GRID-6X : Layout for Seamless Image Assembly

Community Article Published November 10, 2024

A model space for image stitching assembly

🫙github: https://github.com/PRITHIVSAKTHIUR/GRID-6X

The grid functionality in this Gradio app is designed to arrange generated images in a grid layout, based on a user-selected grid size. Here’s an explanation of how it works and a diagram to illustrate its operation.

Space Name	Description	Link
GRID-6X	A model for image generation and manipulation	GRID-6X on Hugging Face

Model Description

Model Name	Description	Link
stabilityai/stable-diffusion-3.5-large-turbo	Base model for high-quality image generation	Stable Diffusion 3.5 Large Turbo
prithivMLmods/SD3.5-Turbo-Realism-2.0-LoRA	Turbo adapter LoRA for enhanced realism	SD3.5-Turbo-Realism-2.0-LoRA

How the Grid Works

Grid Size Selection: The user selects the grid size from options like "2x1", "1x2", "2x2", "2x3", "3x2", and "1x1". Each option corresponds to the arrangement of images:
- 2x1: 2 images in a single row
- 1x2: 1 image in two rows (column layout)
- 2x2: 2 rows with 2 images each
- 2x3: 2 rows with 3 images each
- 3x2: 3 rows with 2 images each
- 1x1: A single image (default)
Image Generation: Based on the grid size selection, the app calculates the number of images to generate. For example:
- If the grid size is "2x2", the app generates 4 images.
- For "3x2", it generates 6 images.
Image Arrangement: The generated images are arranged in a blank canvas (grid_img) using the grid dimensions, placing each image in its corresponding position:
- Each image is "pasted" onto grid_img at coordinates determined by the grid layout.
- This canvas is sized according to the total width and height of the images, ensuring a perfect grid fit.
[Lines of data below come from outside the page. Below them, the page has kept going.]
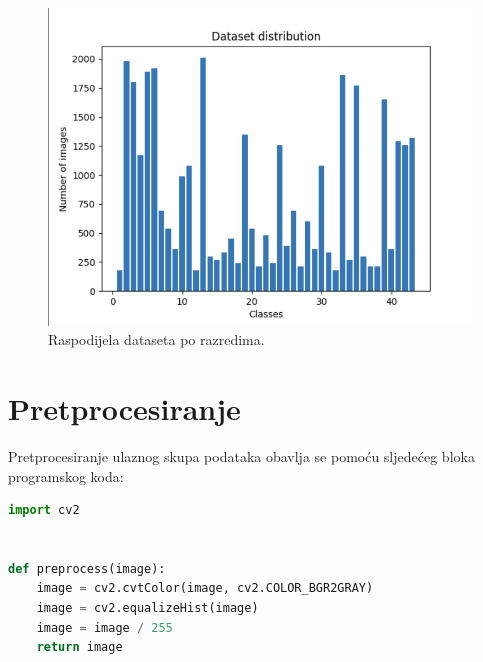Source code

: \documentclass[times, utf8, zavrsni]{fer}
\begin{document}
\begin{figure}[h!]
  \includegraphics[width=\linewidth,trim=4 4 4 4,clip]{images/distribution.jpeg}
  \caption{Raspodijela dataseta po razredima.}
\end{figure}
\pagebreak
\section{Pretprocesiranje}
Pretprocesiranje ulaznog skupa podataka obavlja se pomoću sljedećeg bloka programskog koda:
\begin{lstlisting}[language=Python]
import cv2


def preprocess(image):
    image = cv2.cvtColor(image, cv2.COLOR_BGR2GRAY)
    image = cv2.equalizeHist(image)
    image = image / 255
    return image
\end{lstlisting}
\end{document}
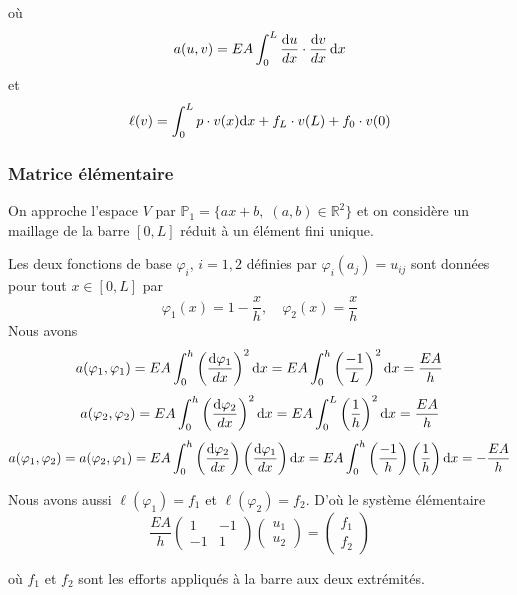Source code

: \documentclass[a4paper]{article}
\def \de {{\rm d}}
\begin{document}
où \[ a(u,v)=\displaystyle EA\int_0^L\frac{\de u}{dx}\cdot \frac{\de v}{dx}\,\de x\]
et \[ \ell(v)=\displaystyle \int_0^L p\cdot v(x)\de x+f_L \cdot v(L)+f_0 \cdot v(0)\]
\subsubsection*{Matrice élémentaire}
On approche l'espace $V$ par $\mathbb{P}_1=\{ax+b,\;(a,b)\in \mathbb{R}^2\}$ et on considère un maillage de la barre $[0,L]$ réduit à un élément fini unique.

Les deux fonctions de base $\varphi_i$, $i=1,2$ définies par $\varphi_i(a_j)=u _{ij}$ sont données pour tout $x\in [0,L]$  par
\[\varphi_1(x)=1-\frac{x}{h},\quad \varphi_2(x)=\frac{x}{h}\]
Nous avons
\[a(\varphi_1,\varphi_1)=EA \int_0^h\left(\frac{\de \varphi_1}{dx}\right)^2\de x=EA \int_0^h\left(\frac{-1}{L}\right)^2\de x=\frac{EA }{h}\]
\[a(\varphi_2,\varphi_2)=EA \int_0^h\left(\frac{\de \varphi_2}{dx}\right)^2\de x=EA \int_0^L\left(\frac{1}{h}\right)^2\de x=\frac{EA }{h}\]
\[a(\varphi_1,\varphi_2)=a(\varphi_2,\varphi_1)=EA \int_0^h\left(\frac{\de \varphi_2}{dx}\right)\left(\frac{\de \varphi_1}{dx}\right)\de x=EA \int_0^h\left(\frac{-1}{h}\right)\left(\frac{1}{h}\right)\de x=-\frac{EA }{h}\]

Nous avons aussi $\ell(\varphi_1)=f_1$ et $\ell(\varphi_2)=f_2$.  D'où le système élémentaire
\[\frac{EA}{h}\left(\begin{array}{rr} 
1&-1\\-1&1
\end{array}\right) \left(\begin{array}{l} 
u_{1}\\u_{2}
\end{array}\right)=\left(\begin{array}{r} 
f_{1}\\f_{2}
\end{array}\right)
\]

où $f_1$ et $f_2$ sont les efforts appliqués à la barre aux deux extrémités.
\end{document}
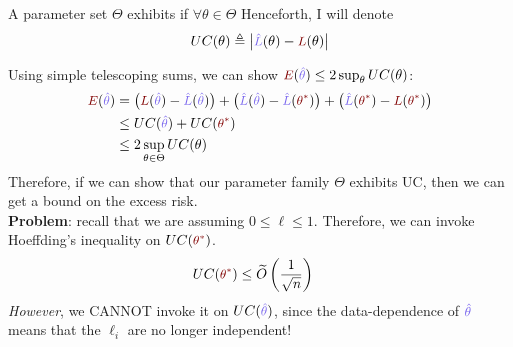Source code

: \documentclass[11pt]{article}
\begin{document}
\begin{definition}
	A parameter set $\Theta$ exhibits  if $\forall \theta \in \Theta$
	Henceforth, I will denote 
	\begin{align}
		UC(\theta) \triangleq \left| \mblue{\hat L}(\theta) - \mred{L}(\theta) \right| \label{eq:def-uc}
	\end{align}
\end{definition}

\begin{example}
	Using simple telescoping sums, we can show $\mred{E}(\mblue{\hat \theta}) \leq 2 \sup_{\theta} UC(\theta)$:
	\begin{align}
		\mred{E}(\mblue{\hat \theta}) 
			&= \lr{  \mred{L}(\mblue{\hat \theta}) - \mblue{\hat L}(\mblue{\hat \theta}) }
			+ \lr{  \mblue{\hat L}(\mblue{\hat \theta}) - \mblue{\hat L}(\mred{\theta^*})  }
			+ \lr{ \mblue{\hat L}(\mred{\theta^*})  - \mred{L}(\mred{\theta^*}) } \\
			&\leq UC(\mblue{\hat \theta}) + UC(\mred{\theta^*} )\\
			&\leq 2 \sup_{\theta \in \Theta} UC(\theta) \label{eq:uc-implies-gen}
	\end{align}
	Therefore, if we can show that our parameter family $\Theta$ exhibits UC, then we can get a bound on the excess risk. \\
	
	\textbf{Problem}: recall that we are assuming $0 \leq \ell \leq 1$. Therefore, we can invoke Hoeffding's inequality on $UC(\mred{\theta^*})$. 
	\begin{align}
		UC(\mred{\theta^*})
			&\leq \widetilde{O}\lr{ \inv{\sqrt{n} } }
	\end{align}
	\textit{However}, we CANNOT invoke it on $UC(\mblue{\hat \theta})$, since the data-dependence of $\mblue{\hat \theta}$ means that the $\ell_i$ are no longer independent!
\end{example}
\end{document}
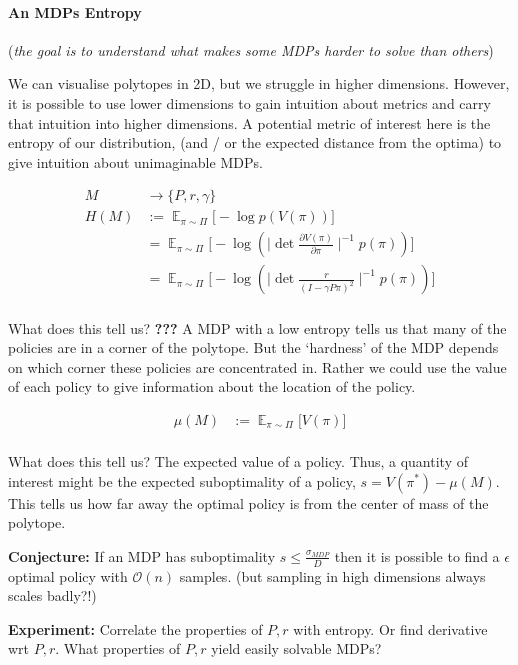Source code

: \paragraph{An MDPs Entropy}

(\emph{the goal is to understand what makes some MDPs harder to solve
than others})

We can visualise polytopes in 2D, but we struggle in higher dimensions.
However, it is possible to use lower dimensions to gain intuition about
metrics and carry that intuition into higher dimensions. A potential
metric of interest here is the entropy of our distribution, (and / or
the expected distance from the optima) to give intuition about
unimaginable MDPs.

\begin{align}
M &\to \{P, r, \gamma\} \tag{a MDP}\\
H(M) &:= \mathop{\mathbb E}_{\pi\sim\Pi}\Big[-\log p(V(\pi)) \Big]\\
&= \mathop{\mathbb E}_{\pi\sim\Pi}\Big[-\log(\mid \det\frac{\partial V(\pi)}{\partial \pi}\mid^{-1}p(\pi)) \Big] \\
&= \mathop{\mathbb E}_{\pi\sim\Pi}\Big[-\log(\mid \det \frac{r}{(I-\gamma P \pi)^2}\mid^{-1}p(\pi)) \Big] \\
\end{align}

What does this tell us? \textbf{???} A MDP with a low entropy tells us
that many of the policies are in a corner of the polytope. But the
`hardness' of the MDP depends on which corner these policies are
concentrated in. Rather we could use the value of each policy to give
information about the location of the policy.

\begin{align*}
\mu(M) &:= \mathop{\mathbb E}_{\pi\sim\Pi}\Big[V(\pi) \Big]\\
\end{align*}

What does this tell us? The expected value of a policy. Thus, a quantity
of interest might be the expected suboptimality of a policy,
\(s = V(\pi^{* })-\mu(M)\). This tells us how far away the optimal
policy is from the center of mass of the polytope.

\textbf{Conjecture:} If an MDP has suboptimality
\(s \le \frac{\sigma_{MDP}}{D}\) then it is possible to find a
\(\epsilon\) optimal policy with \(\mathcal O(n)\) samples. (but
sampling in high dimensions always scales badly?!)

\textbf{Experiment:} Correlate the properties of \(P, r\) with entropy.
Or find derivative wrt \(P, r\). What properties of \(P, r\) yield
easily solvable MDPs?

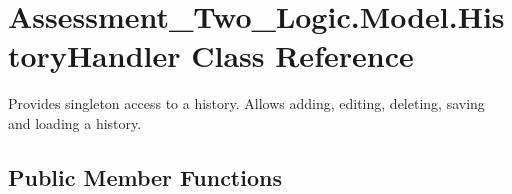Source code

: \hypertarget{class_assessment___two___logic_1_1_model_1_1_history_handler}{
\section{Assessment\_\-Two\_\-Logic.Model.HistoryHandler Class Reference}
\label{class_assessment___two___logic_1_1_model_1_1_history_handler}
}


Provides singleton access to a history. Allows adding, editing, deleting, saving and loading a history.  


\subsection*{Public Member Functions}
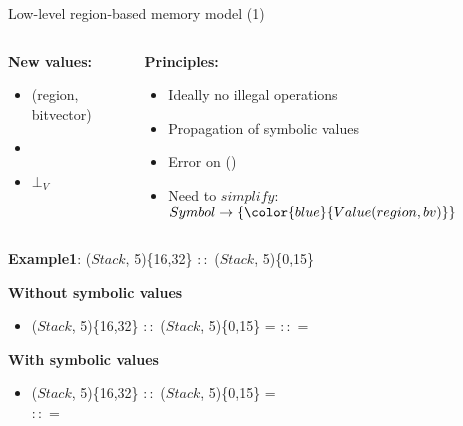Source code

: \begin{frame}{Low-level region-based memory model (1)}
    \begin{columns}[t]
     \begin{column}[T]{3.7cm}
      \textbf{New values:}
      \begin{scriptsize}
      \begin{itemize}
      \item (region, bitvector)
      \item \textbf{\color{blue}{Symbol}}
      \item $\bot_V$
      \end{itemize}
      \end{scriptsize}   
     \end{column}
     \pause
     \begin{column}[T]{6cm}
      \textbf{Principles:}
      \begin{tiny}
      \begin{itemize}
      \item Ideally no illegal operations
      \item Propagation of symbolic values
      \item Error on (\texttt{\color{red}{load, store, jump, ite}})
      \item Need to $simplify:$ $Symbol \rightarrow \lbrace {\color{blue}{Value(region, bv)}} \rbrace$    
      \end{itemize}
      \end{tiny}
     \end{column}
     \end{columns}
     \pause
     \bigskip
      \textbf{Example1}:  ($Stack$, 5)\{16,32\} $::$ ($Stack$, 5)\{0,15\}

      \medskip

      \textbf {Without symbolic values}
      \begin{itemize}
      \item ($Stack$, 5)\{16,32\} $::$ ($Stack$, 5)\{0,15\} = {\color{red}{$\bot_V$}} $::$ {\color{red}{$\bot_V$}} = {\color{red}{$\bot_V$}}
      \end{itemize}
      \pause
      \medskip

      \textbf{With symbolic values}
      \begin{itemize}
      \item ($Stack$, 5)\{16,32\} $::$ ($Stack$, 5)\{0,15\}  = \\ {\color{blue}{Restrict(($Stack$, 5), 16,32)}} $::$ {\color{blue}{Restrict(($Stack$, 5),0,15)}} = \\ {\color{red}{($Stack$, 5)}}
      \end{itemize}
\end{frame}


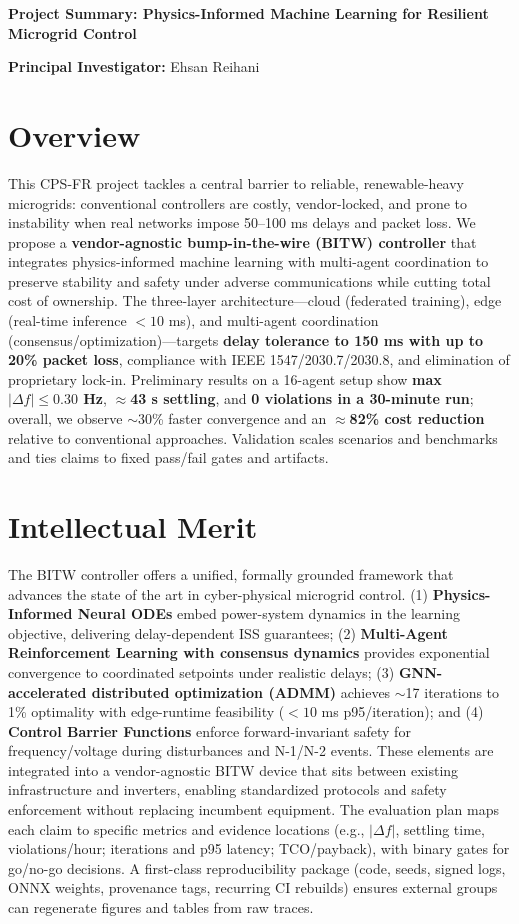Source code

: \documentclass[10pt]{article}
\begin{document}
\textbf{\large Project Summary: Physics-Informed Machine Learning for Resilient Microgrid Control}

\textbf{Principal Investigator:} Ehsan Reihani

\section*{Overview}

This CPS-FR project tackles a central barrier to reliable, renewable-heavy microgrids: conventional controllers are costly, vendor-locked, and prone to instability when real networks impose 50--100 ms delays and packet loss. We propose a \textbf{vendor-agnostic bump-in-the-wire (BITW) controller} that integrates physics-informed machine learning with multi-agent coordination to preserve stability and safety under adverse communications while cutting total cost of ownership. The three-layer architecture---cloud (federated training), edge (real-time inference $<10$ ms), and multi-agent coordination (consensus/optimization)---targets \textbf{delay tolerance to 150 ms with up to 20\% packet loss}, compliance with IEEE 1547/2030.7/2030.8, and elimination of proprietary lock-in. Preliminary results on a 16-agent setup show \textbf{max $|\Delta f| \leq 0.30$ Hz}, \textbf{$\approx$43 s settling}, and \textbf{0 violations in a 30-minute run}; overall, we observe $\sim$30\% faster convergence and an \textbf{$\approx$82\% cost reduction} relative to conventional approaches. Validation scales scenarios and benchmarks and ties claims to fixed pass/fail gates and artifacts.

\section*{Intellectual Merit}

The BITW controller offers a unified, formally grounded framework that advances the state of the art in cyber-physical microgrid control. (1) \textbf{Physics-Informed Neural ODEs} embed power-system dynamics in the learning objective, delivering delay-dependent ISS guarantees; (2) \textbf{Multi-Agent Reinforcement Learning with consensus dynamics} provides exponential convergence to coordinated setpoints under realistic delays; (3) \textbf{GNN-accelerated distributed optimization (ADMM)} achieves $\sim$17 iterations to 1\% optimality with edge-runtime feasibility ($<10$ ms p95/iteration); and (4) \textbf{Control Barrier Functions} enforce forward-invariant safety for frequency/voltage during disturbances and N-1/N-2 events. These elements are integrated into a vendor-agnostic BITW device that sits between existing infrastructure and inverters, enabling standardized protocols and safety enforcement without replacing incumbent equipment. The evaluation plan maps each claim to specific metrics and evidence locations (e.g., $|\Delta f|$, settling time, violations/hour; iterations and p95 latency; TCO/payback), with binary gates for go/no-go decisions. A first-class reproducibility package (code, seeds, signed logs, ONNX weights, provenance tags, recurring CI rebuilds) ensures external groups can regenerate figures and tables from raw traces.
\end{document}
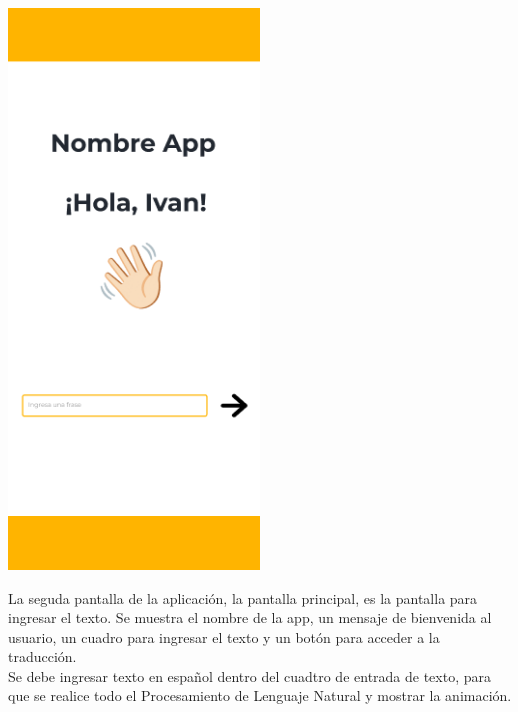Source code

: \begin{center}
    \includegraphics[width=0.5\textwidth]{Images/Cap 3/Pantalla2.png}
\end{center}

La seguda pantalla de la aplicación, la pantalla principal, es la pantalla para ingresar el texto. Se muestra el nombre de la app, un mensaje de bienvenida al usuario, un cuadro para ingresar el texto y un botón para acceder a la traducción.\\

Se debe ingresar texto en español dentro del cuadtro de entrada de texto, para que se realice todo el Procesamiento de Lenguaje Natural y mostrar la animación.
Code Explanation for Grid Creation

In the infer function:

grid_img = Image.new('RGB', (width * grid_size_x, height * grid_size_y))
for i, img in enumerate(result.images[:num_images]):
    grid_img.paste(img, (i % grid_size_x * width, i // grid_size_x * height))

Image Initialization: grid_img is a blank canvas that will hold the images in a grid format.
Image Placement: Images are pasted onto the canvas using a loop:
- Horizontal Position: (i % grid_size_x) * width calculates the x-coordinate.
- Vertical Position: (i // grid_size_x) * height calculates the y-coordinate.

Diagram of Grid Layouts

Below is an example layout for different grid options:

Grid Option	Layout Example	Explanation
2x1	[Image1] [Image2]	2 images in a single row
1x2	[Image1]	1 image per row (vertical arrangement)
	[Image2]
2x2	[Image1] [Image2]	2 rows with 2 images each
	[Image3] [Image4]
2x3	[Image1] [Image2] [Image3]	2 rows with 3 images each
	[Image4] [Image5] [Image6]
3x2	[Image1] [Image2]	3 rows with 2 images each
	[Image3] [Image4]
	[Image5] [Image6]
1x1	[Image1]	Single image layout

Each option arranges images accordingly, providing flexibility in viewing multiple images in one output.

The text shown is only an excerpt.